As I have been watching March Madness, and after having filled out a couple of brackets prior to tip off (one just is not enough), I cannot help but ask myself: How in the world does anyone accurately pick the winners, especially this year with teams like No.15-seeded Oral Roberts and, best of all, Oregon’s own No. 12-seeded Beavers making such unexpected noise? There is always someone somewhere who seems to pick a near-perfect bracket. How they manage to do that outside of sheer dumb luck is beyond me. And yet, millions upon millions of people fill out brackets anyway, and in spite of the slim-to-none odds of ultimate victory, someone always wins.
But what if that win was guaranteed because of some proven system or logic?
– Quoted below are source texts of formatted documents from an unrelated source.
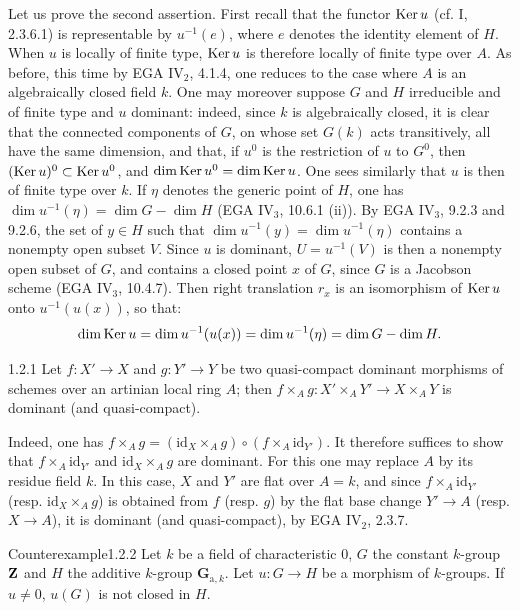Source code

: Let us prove the second assertion. First recall that the functor $\Ker u$ (cf. I, 2.3.6.1) is representable by $u^{-1}(e)$, where $e$ denotes the identity element of $H$. When $u$ is locally of finite type, $\Ker u$ is therefore locally of finite type over $A$. As before, this time by EGA IV$_2$, 4.1.4, one reduces to the case where $A$ is an algebraically closed field $k$. One may moreover suppose $G$ and $H$ irreducible and of finite type and $u$ dominant: indeed, since $k$ is algebraically closed, it is clear that the connected components of $G$, on whose set $G(k)$ acts transitively, all have the same dimension, and that, if $u^0$ is the restriction of $u$ to $G^0$, then $(\Ker u)^0\subset\Ker u^0$, and $\dim\Ker u^0=\dim\Ker u$. One sees similarly that $u$ is then of finite type over $k$. If $\eta$ denotes the generic point of $H$, one has $\dim u^{-1}(\eta)=\dim G-\dim H$ (EGA IV$_3$, 10.6.1 (ii)). By EGA IV$_3$, 9.2.3 and 9.2.6, the set of $y\in H$ such that $\dim u^{-1}(y)=\dim u^{-1}(\eta)$ contains a nonempty open subset $V$. Since $u$ is dominant, $U=u^{-1}(V)$ is then a nonempty open subset of $G$, and contains a closed point $x$ of $G$, since $G$ is a Jacobson scheme (EGA IV$_3$, 10.4.7). Then right translation $r_x$ is an isomorphism of $\Ker u$ onto $u^{-1}(u(x))$, so that:
\[
\dim\Ker u=\dim u^{-1}(u(x))=\dim u^{-1}(\eta)=\dim G-\dim H.
\]
\begin{lemma}{1.2.1}\label{VIB.1.2.1}
Let $f:X'\to X$ and $g:Y'\to Y$ be two quasi-compact dominant morphisms of schemes over an artinian local ring $A$; then $f\times_Ag:X'\times_AY'\to X\times_AY$ is dominant (and quasi-compact).
\end{lemma}
Indeed, one has $f\times_Ag=(\mathrm{id}_X\times_Ag)\circ(f\times_A\mathrm{id}_{Y'})$. It therefore suffices to show that $f\times_A\mathrm{id}_{Y'}$ and $\mathrm{id}_X\times_Ag$ are dominant. For this one may replace $A$ by its residue field $k$. In this case, $X$ and $Y'$ are flat over $A=k$, and since $f\times_A\mathrm{id}_{Y'}$ (resp. $\mathrm{id}_X\times_Ag$) is obtained from $f$ (resp. $g$) by the flat base change $Y'\to A$ (resp. $X\to A$), it is dominant (and quasi-compact), by EGA IV$_2$, 2.3.7.
\begin{enoncerm}{Counterexample}{1.2.2}\label{VIB.1.2.2}
Let $k$ be a field of characteristic $0$, $G$ the constant $k$-group $\ZZ$ and $H$ the additive $k$-group $\mathbf G_{\mathrm a,k}$. Let $u:G\to H$ be a morphism of $k$-groups. If $u\ne0$, $u(G)$ is not closed in $H$.
\end{enoncerm}
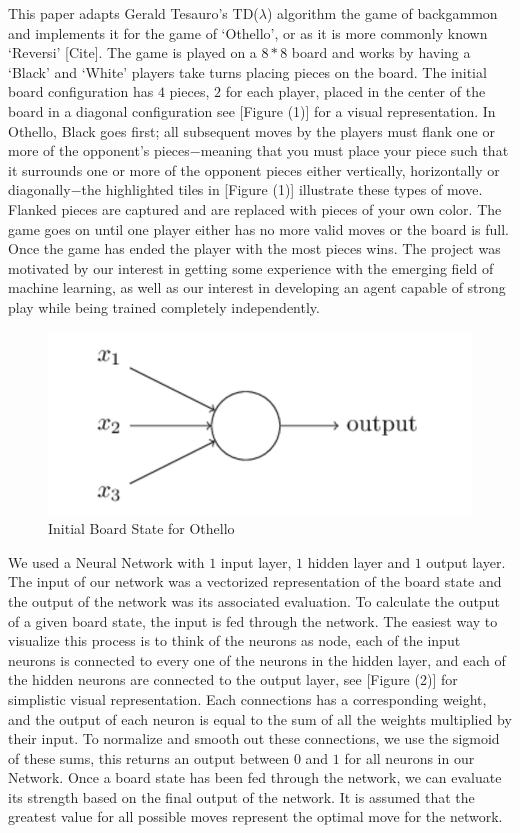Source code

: \documentclass{sig-alternate-05-2015}
\begin{document}
This paper adapts Gerald Tesauro's TD(\(\lambda\)) algorithm the game of backgammon and implements it for the game of `Othello', or as it is more commonly known `Reversi' [Cite]. The game is played on a $8*8$ board and works by having a `Black' and `White' players take turns placing pieces on the board. The initial board configuration has $4$ pieces, $2$ for each player, placed in the center of the board in a diagonal configuration see [Figure (1)] for a visual representation. In Othello, Black goes first; all subsequent moves by the players  must flank one or more of the opponent's pieces$-$meaning that you must place your piece such that it surrounds one or more of the opponent pieces either vertically, horizontally or diagonally$-$the highlighted tiles in [Figure (1)] illustrate these types of move. Flanked pieces are captured and are replaced with pieces of your own color. The game goes on until one player either has no more valid moves or the board is full. Once the game has ended the player with the most pieces wins. The project was motivated by our interest in getting some experience with the emerging field of machine learning, as well as our interest in developing an agent capable of strong play while being trained completely independently.

\begin{figure}[h!]
  \includegraphics[width=\linewidth]{neuron.png}
  \caption{Initial Board State for Othello}
  \label{fig:neuron1}
\end{figure}



We used a Neural Network with $1$ input layer, $1$ hidden layer and $1$ output layer. The input of our network was a vectorized representation of the board state and the output of the network was its associated evaluation. To calculate the output of a given board state, the input is fed through the network. The easiest way to visualize this process is to think of the neurons as node, each of the input neurons is connected to every one of the neurons in the hidden layer, and each of the hidden neurons are connected to the output layer, see [Figure (2)] for simplistic visual representation. Each connections has a corresponding weight, and the output of each neuron is equal to the sum of all the weights multiplied by their input. To normalize and smooth out these connections, we use the sigmoid of these sums, this returns an output between $0$ and $1$ for all neurons in our Network. Once a board state has been fed through the network, we can evaluate its strength based on the final output of the network. It is assumed that the greatest value for all possible moves represent the optimal move for the network.
\end{document}
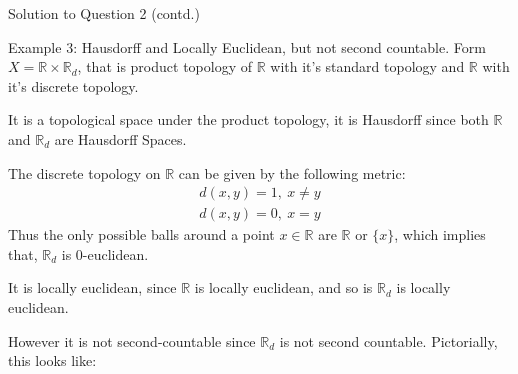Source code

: \documentclass{beamer}
\begin{document}
\begin{frame}{Solution to Question 2 (contd.)}
\begin{block}{Example 3: Hausdorff and Locally Euclidean, but not second countable.}
Form $\displaystyle X=\mathbb{R} \times \mathbb{R}_{d}$, that is product topology of $\displaystyle \mathbb{R}$ with it's standard topology and $\displaystyle \mathbb{R}$ with it's discrete topology.

It is a topological space under the product topology, it is Hausdorff since both $\displaystyle \mathbb{R}$ and $\displaystyle \mathbb{R}_{d}$ are Hausdorff Spaces.

The discrete topology on $\displaystyle \mathbb{R}$ can be given by the following metric: 
\begin{gather*}
d( x,y) =1,\ x\neq y\\
d( x,y) =0,\ x=y
\end{gather*} 
Thus the only possible balls around a point $\displaystyle x\in \mathbb{R}$ are $\displaystyle \mathbb{R}$ or $\displaystyle \{x\}$, which implies that, $\displaystyle \mathbb{R}_{d}$ is $\displaystyle 0$-euclidean.

It is locally euclidean, since $\displaystyle \mathbb{R}$ is locally euclidean, and so is $\displaystyle \mathbb{R}_{d}$ is locally euclidean. 

However it is not second-countable since $\displaystyle \mathbb{R}_{d}$ is not second countable. 
Pictorially, this looks like:
\end{block}  
\end{frame}
\end{document}
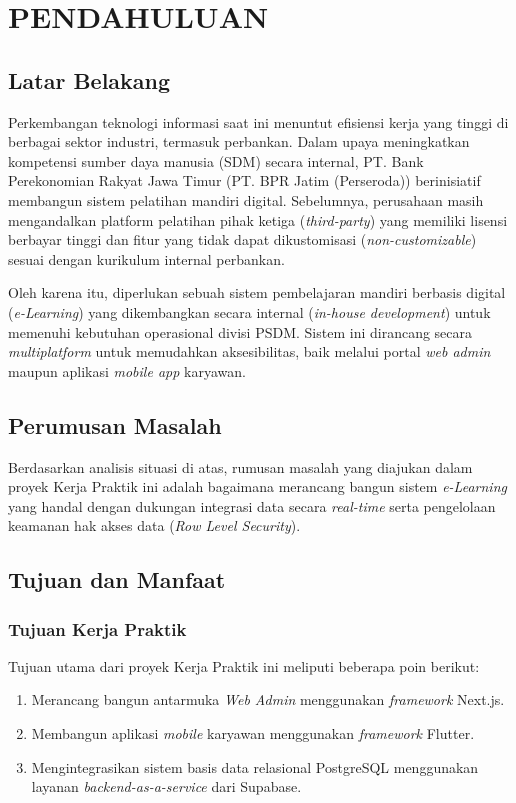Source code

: \chapter{PENDAHULUAN}

\section{Latar Belakang}

Perkembangan teknologi informasi saat ini menuntut efisiensi kerja yang tinggi di berbagai sektor industri, termasuk perbankan. Dalam upaya meningkatkan kompetensi sumber daya manusia (SDM) secara internal, PT. Bank Perekonomian Rakyat Jawa Timur (PT. BPR Jatim (Perseroda)) berinisiatif membangun sistem pelatihan mandiri digital. Sebelumnya, perusahaan masih mengandalkan platform pelatihan pihak ketiga (\textit{third-party}) yang memiliki lisensi berbayar tinggi dan fitur yang tidak dapat dikustomisasi (\textit{non-customizable}) sesuai dengan kurikulum internal perbankan.

Oleh karena itu, diperlukan sebuah sistem pembelajaran mandiri berbasis digital (\textit{e-Learning}) yang dikembangkan secara internal (\textit{in-house development}) untuk memenuhi kebutuhan operasional divisi PSDM. Sistem ini dirancang secara \textit{multiplatform} untuk memudahkan aksesibilitas, baik melalui portal \textit{web admin} maupun aplikasi \textit{mobile app} karyawan.

\section{Perumusan Masalah}

Berdasarkan analisis situasi di atas, rumusan masalah yang diajukan dalam proyek Kerja Praktik ini adalah bagaimana merancang bangun sistem \textit{e-Learning} yang handal dengan dukungan integrasi data secara \textit{real-time} serta pengelolaan keamanan hak akses data (\textit{Row Level Security}).

\section{Tujuan dan Manfaat}

\subsection{Tujuan Kerja Praktik}

Tujuan utama dari proyek Kerja Praktik ini meliputi beberapa poin berikut:
\begin{enumerate}[label=\arabic*)]
    \item Merancang bangun antarmuka \textit{Web Admin} menggunakan \textit{framework} Next.js.
    \item Membangun aplikasi \textit{mobile} karyawan menggunakan \textit{framework} Flutter.
    \item Mengintegrasikan sistem basis data relasional PostgreSQL menggunakan layanan \textit{backend-as-a-service} dari Supabase.
\end{enumerate}

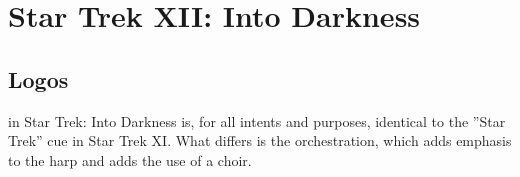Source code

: 
\chapter{Star Trek XII: Into Darkness}\label{ch:into_darkness}

\section{Logos}\label{sec:st 12}
 in Star Trek: Into Darkness is, for all intents and purposes, identical to the ''Star Trek'' cue in Star Trek XI. What differs is the orchestration, which adds emphasis to the harp and adds the use of a choir.

\clearpage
The mystery and drama of it all might be different, but if we followed the proven system, we would all have winning brackets.
Enter Genesis 3:14-15 (NIV): “So the LORD God said to the serpent, ‘Because you have done this, cursed are you above all livestock and all wild animals! You will crawl on your belly and you will eat dust all the days of your life. And I will put enmity between you and the woman, and between your offspring and hers; He will crush your head, and you will strike His heel.’”
The winner in this story is guaranteed. And as Pastor Josh fleshed out in his message on Sunday, the brokenness that started in the Garden of Eden was immediately foretold to be restored to wholeness … humanity just had to wait awhile before the serpent-crusher was fully revealed a few thousand years later.
One Sunday, 2000 years ago, a man rode into Jerusalem on a donkey to do for us that week what we could never do for ourselves. As we only seem to hear about at Christmas, Matthew 1:23 tells us, “’Behold, the virgin shall conceive and bear a son, and they shall call his name Immanuel’ (which means, God with us).”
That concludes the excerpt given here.